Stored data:
▬▬▬▬▬▬▬▬▬▬

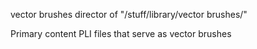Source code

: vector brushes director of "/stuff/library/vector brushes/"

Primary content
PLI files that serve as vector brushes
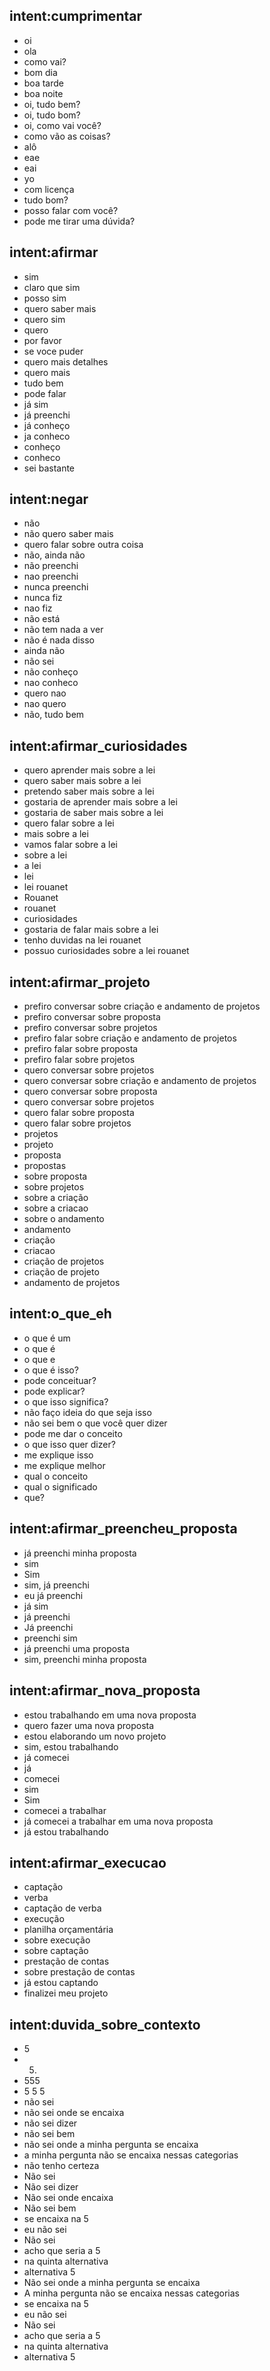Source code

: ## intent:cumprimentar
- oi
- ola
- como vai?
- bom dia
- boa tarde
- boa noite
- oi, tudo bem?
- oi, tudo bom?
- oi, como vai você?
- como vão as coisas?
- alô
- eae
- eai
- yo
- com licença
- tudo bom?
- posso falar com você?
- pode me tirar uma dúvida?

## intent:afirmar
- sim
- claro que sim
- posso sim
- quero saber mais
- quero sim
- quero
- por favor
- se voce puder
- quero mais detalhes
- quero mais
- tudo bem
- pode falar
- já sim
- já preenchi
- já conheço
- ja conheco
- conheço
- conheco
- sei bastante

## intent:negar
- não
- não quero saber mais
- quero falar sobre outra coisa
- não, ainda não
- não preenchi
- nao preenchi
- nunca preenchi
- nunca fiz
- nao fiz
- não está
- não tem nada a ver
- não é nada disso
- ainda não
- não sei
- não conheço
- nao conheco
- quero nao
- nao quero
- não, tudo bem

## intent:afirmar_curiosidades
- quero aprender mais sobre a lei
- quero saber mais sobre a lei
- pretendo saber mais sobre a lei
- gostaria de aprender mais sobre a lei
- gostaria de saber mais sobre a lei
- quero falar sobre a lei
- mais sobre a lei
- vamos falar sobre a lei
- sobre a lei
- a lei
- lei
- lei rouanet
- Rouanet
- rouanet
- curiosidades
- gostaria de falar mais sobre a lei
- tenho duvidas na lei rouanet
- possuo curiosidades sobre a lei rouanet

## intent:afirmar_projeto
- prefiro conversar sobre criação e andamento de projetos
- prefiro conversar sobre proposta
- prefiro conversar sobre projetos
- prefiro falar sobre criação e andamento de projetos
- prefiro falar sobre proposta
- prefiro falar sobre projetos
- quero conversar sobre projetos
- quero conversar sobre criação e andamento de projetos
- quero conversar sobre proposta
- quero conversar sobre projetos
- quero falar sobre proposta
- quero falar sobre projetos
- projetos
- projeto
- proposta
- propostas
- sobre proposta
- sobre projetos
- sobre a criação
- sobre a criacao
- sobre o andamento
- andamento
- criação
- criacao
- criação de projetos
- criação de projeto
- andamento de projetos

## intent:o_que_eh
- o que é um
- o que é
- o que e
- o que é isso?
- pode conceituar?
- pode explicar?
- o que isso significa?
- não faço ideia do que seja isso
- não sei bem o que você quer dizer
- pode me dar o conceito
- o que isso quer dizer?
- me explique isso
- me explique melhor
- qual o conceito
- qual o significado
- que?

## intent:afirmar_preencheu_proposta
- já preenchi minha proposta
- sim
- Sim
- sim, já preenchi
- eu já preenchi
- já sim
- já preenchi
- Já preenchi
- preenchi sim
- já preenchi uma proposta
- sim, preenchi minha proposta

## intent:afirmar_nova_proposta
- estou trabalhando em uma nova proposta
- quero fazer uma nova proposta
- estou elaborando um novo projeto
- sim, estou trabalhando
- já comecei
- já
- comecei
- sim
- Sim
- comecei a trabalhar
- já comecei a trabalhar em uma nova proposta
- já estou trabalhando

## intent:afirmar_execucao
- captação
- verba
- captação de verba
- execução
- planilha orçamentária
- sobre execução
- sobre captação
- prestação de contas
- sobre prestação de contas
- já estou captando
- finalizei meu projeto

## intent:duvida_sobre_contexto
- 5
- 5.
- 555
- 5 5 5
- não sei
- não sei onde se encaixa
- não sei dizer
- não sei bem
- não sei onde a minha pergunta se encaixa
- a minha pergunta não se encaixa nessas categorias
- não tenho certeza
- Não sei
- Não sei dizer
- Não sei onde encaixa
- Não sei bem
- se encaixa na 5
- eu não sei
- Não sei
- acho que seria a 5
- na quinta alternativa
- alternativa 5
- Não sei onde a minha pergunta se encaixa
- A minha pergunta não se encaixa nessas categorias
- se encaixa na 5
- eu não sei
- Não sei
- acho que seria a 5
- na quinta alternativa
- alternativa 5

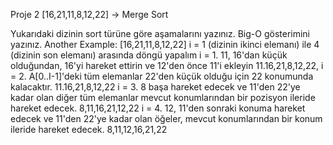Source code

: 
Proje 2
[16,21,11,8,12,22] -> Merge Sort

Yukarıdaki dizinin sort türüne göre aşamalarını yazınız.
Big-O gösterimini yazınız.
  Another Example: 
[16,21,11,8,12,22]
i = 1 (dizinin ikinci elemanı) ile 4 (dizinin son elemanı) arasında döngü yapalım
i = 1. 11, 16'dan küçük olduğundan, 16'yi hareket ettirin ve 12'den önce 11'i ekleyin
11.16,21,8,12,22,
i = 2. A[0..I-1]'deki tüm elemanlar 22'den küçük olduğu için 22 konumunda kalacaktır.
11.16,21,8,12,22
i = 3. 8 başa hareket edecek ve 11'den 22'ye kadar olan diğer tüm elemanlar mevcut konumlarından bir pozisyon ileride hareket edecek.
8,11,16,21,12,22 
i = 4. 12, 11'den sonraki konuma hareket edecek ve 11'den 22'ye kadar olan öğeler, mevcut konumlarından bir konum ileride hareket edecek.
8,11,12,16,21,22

▬▬▬▬▬▬▬▬▬▬

● Problem statement: From the first line to the last, return the records exactly and leave the pictures behind.

● Answer to this exercise:
Source code

: vector brushes director of "/stuff/library/vector brushes/"

Primary content
PLI files that serve as vector brushes
Source code

: ## intent:cumprimentar
- oi
- ola
- como vai?
- bom dia
- boa tarde
- boa noite
- oi, tudo bem?
- oi, tudo bom?
- oi, como vai você?
- como vão as coisas?
- alô
- eae
- eai
- yo
- com licença
- tudo bom?
- posso falar com você?
- pode me tirar uma dúvida?

## intent:afirmar
- sim
- claro que sim
- posso sim
- quero saber mais
- quero sim
- quero
- por favor
- se voce puder
- quero mais detalhes
- quero mais
- tudo bem
- pode falar
- já sim
- já preenchi
- já conheço
- ja conheco
- conheço
- conheco
- sei bastante

## intent:negar
- não
- não quero saber mais
- quero falar sobre outra coisa
- não, ainda não
- não preenchi
- nao preenchi
- nunca preenchi
- nunca fiz
- nao fiz
- não está
- não tem nada a ver
- não é nada disso
- ainda não
- não sei
- não conheço
- nao conheco
- quero nao
- nao quero
- não, tudo bem

## intent:afirmar_curiosidades
- quero aprender mais sobre a lei
- quero saber mais sobre a lei
- pretendo saber mais sobre a lei
- gostaria de aprender mais sobre a lei
- gostaria de saber mais sobre a lei
- quero falar sobre a lei
- mais sobre a lei
- vamos falar sobre a lei
- sobre a lei
- a lei
- lei
- lei rouanet
- Rouanet
- rouanet
- curiosidades
- gostaria de falar mais sobre a lei
- tenho duvidas na lei rouanet
- possuo curiosidades sobre a lei rouanet

## intent:afirmar_projeto
- prefiro conversar sobre criação e andamento de projetos
- prefiro conversar sobre proposta
- prefiro conversar sobre projetos
- prefiro falar sobre criação e andamento de projetos
- prefiro falar sobre proposta
- prefiro falar sobre projetos
- quero conversar sobre projetos
- quero conversar sobre criação e andamento de projetos
- quero conversar sobre proposta
- quero conversar sobre projetos
- quero falar sobre proposta
- quero falar sobre projetos
- projetos
- projeto
- proposta
- propostas
- sobre proposta
- sobre projetos
- sobre a criação
- sobre a criacao
- sobre o andamento
- andamento
- criação
- criacao
- criação de projetos
- criação de projeto
- andamento de projetos

## intent:o_que_eh
- o que é um
- o que é
- o que e
- o que é isso?
- pode conceituar?
- pode explicar?
- o que isso significa?
- não faço ideia do que seja isso
- não sei bem o que você quer dizer
- pode me dar o conceito
- o que isso quer dizer?
- me explique isso
- me explique melhor
- qual o conceito
- qual o significado
- que?

## intent:afirmar_preencheu_proposta
- já preenchi minha proposta
- sim
- Sim
- sim, já preenchi
- eu já preenchi
- já sim
- já preenchi
- Já preenchi
- preenchi sim
- já preenchi uma proposta
- sim, preenchi minha proposta

## intent:afirmar_nova_proposta
- estou trabalhando em uma nova proposta
- quero fazer uma nova proposta
- estou elaborando um novo projeto
- sim, estou trabalhando
- já comecei
- já
- comecei
- sim
- Sim
- comecei a trabalhar
- já comecei a trabalhar em uma nova proposta
- já estou trabalhando

## intent:afirmar_execucao
- captação
- verba
- captação de verba
- execução
- planilha orçamentária
- sobre execução
- sobre captação
- prestação de contas
- sobre prestação de contas
- já estou captando
- finalizei meu projeto

## intent:duvida_sobre_contexto
- 5
- 5.
- 555
- 5 5 5
- não sei
- não sei onde se encaixa
- não sei dizer
- não sei bem
- não sei onde a minha pergunta se encaixa
- a minha pergunta não se encaixa nessas categorias
- não tenho certeza
- Não sei
- Não sei dizer
- Não sei onde encaixa
- Não sei bem
- se encaixa na 5
- eu não sei
- Não sei
- acho que seria a 5
- na quinta alternativa
- alternativa 5
- Não sei onde a minha pergunta se encaixa
- A minha pergunta não se encaixa nessas categorias
- se encaixa na 5
- eu não sei
- Não sei
- acho que seria a 5
- na quinta alternativa
- alternativa 5

Source code

: 
Proje 2
[16,21,11,8,12,22] -> Merge Sort

Yukarıdaki dizinin sort türüne göre aşamalarını yazınız.
Big-O gösterimini yazınız.
  Another Example: 
[16,21,11,8,12,22]
i = 1 (dizinin ikinci elemanı) ile 4 (dizinin son elemanı) arasında döngü yapalım
i = 1. 11, 16'dan küçük olduğundan, 16'yi hareket ettirin ve 12'den önce 11'i ekleyin
11.16,21,8,12,22,
i = 2. A[0..I-1]'deki tüm elemanlar 22'den küçük olduğu için 22 konumunda kalacaktır.
11.16,21,8,12,22
i = 3. 8 başa hareket edecek ve 11'den 22'ye kadar olan diğer tüm elemanlar mevcut konumlarından bir pozisyon ileride hareket edecek.
8,11,16,21,12,22 
i = 4. 12, 11'den sonraki konuma hareket edecek ve 11'den 22'ye kadar olan öğeler, mevcut konumlarından bir konum ileride hareket edecek.
8,11,12,16,21,22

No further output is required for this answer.